**DATA EXTRACT**
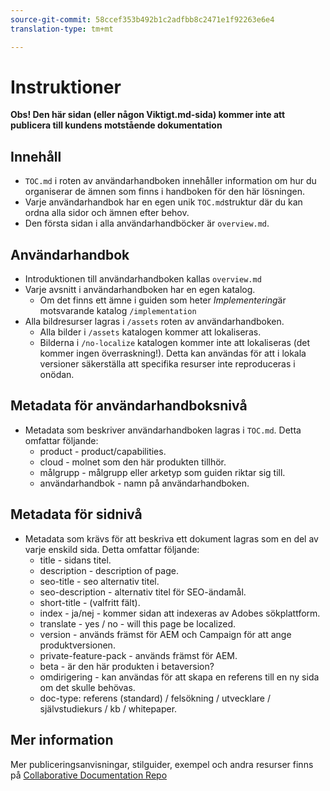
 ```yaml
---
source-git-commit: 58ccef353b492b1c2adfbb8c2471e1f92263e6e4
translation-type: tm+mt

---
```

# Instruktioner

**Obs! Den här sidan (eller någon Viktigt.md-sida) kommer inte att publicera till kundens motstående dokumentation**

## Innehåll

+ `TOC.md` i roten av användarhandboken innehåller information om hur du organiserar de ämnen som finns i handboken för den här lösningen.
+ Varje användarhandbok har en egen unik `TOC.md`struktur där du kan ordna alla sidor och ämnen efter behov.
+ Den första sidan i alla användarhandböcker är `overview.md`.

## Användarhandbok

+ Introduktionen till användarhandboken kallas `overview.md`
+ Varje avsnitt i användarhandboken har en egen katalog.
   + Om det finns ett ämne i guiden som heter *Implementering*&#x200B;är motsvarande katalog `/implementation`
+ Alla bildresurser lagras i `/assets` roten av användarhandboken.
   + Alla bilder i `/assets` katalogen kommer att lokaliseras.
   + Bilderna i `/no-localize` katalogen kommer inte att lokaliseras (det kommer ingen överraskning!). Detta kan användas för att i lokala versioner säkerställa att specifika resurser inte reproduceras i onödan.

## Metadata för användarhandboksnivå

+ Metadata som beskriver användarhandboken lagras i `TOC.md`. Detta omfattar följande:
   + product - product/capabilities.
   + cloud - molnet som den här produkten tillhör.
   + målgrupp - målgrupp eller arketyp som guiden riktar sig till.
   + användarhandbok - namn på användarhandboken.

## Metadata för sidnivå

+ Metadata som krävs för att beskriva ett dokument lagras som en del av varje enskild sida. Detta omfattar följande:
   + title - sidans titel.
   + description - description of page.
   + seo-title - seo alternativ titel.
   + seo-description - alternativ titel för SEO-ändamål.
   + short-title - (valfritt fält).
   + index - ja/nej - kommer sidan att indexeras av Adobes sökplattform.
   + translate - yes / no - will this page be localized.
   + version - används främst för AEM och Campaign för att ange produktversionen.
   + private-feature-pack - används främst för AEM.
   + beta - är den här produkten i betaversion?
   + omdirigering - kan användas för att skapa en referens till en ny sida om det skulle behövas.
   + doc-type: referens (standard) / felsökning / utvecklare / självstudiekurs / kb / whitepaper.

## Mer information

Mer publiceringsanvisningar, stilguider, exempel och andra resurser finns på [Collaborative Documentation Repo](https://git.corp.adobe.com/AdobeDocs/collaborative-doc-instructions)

**WHAT YOU SHOULD DO**
In the entries above, one line contains "den här lösningen." and another contains "kommer att lokaliseras.". Reproduce exactly those two lines and the lines between them, nothing else.

**ANSWER TO THE EXERCISE**
+ `TOC.md` i roten av användarhandboken innehåller information om hur du organiserar de ämnen som finns i handboken för den här lösningen.
+ Varje användarhandbok har en egen unik `TOC.md`struktur där du kan ordna alla sidor och ämnen efter behov.
+ Den första sidan i alla användarhandböcker är `overview.md`.

## Användarhandbok

+ Introduktionen till användarhandboken kallas `overview.md`
+ Varje avsnitt i användarhandboken har en egen katalog.
   + Om det finns ett ämne i guiden som heter *Implementering*&#x200B;är motsvarande katalog `/implementation`
+ Alla bildresurser lagras i `/assets` roten av användarhandboken.
   + Alla bilder i `/assets` katalogen kommer att lokaliseras.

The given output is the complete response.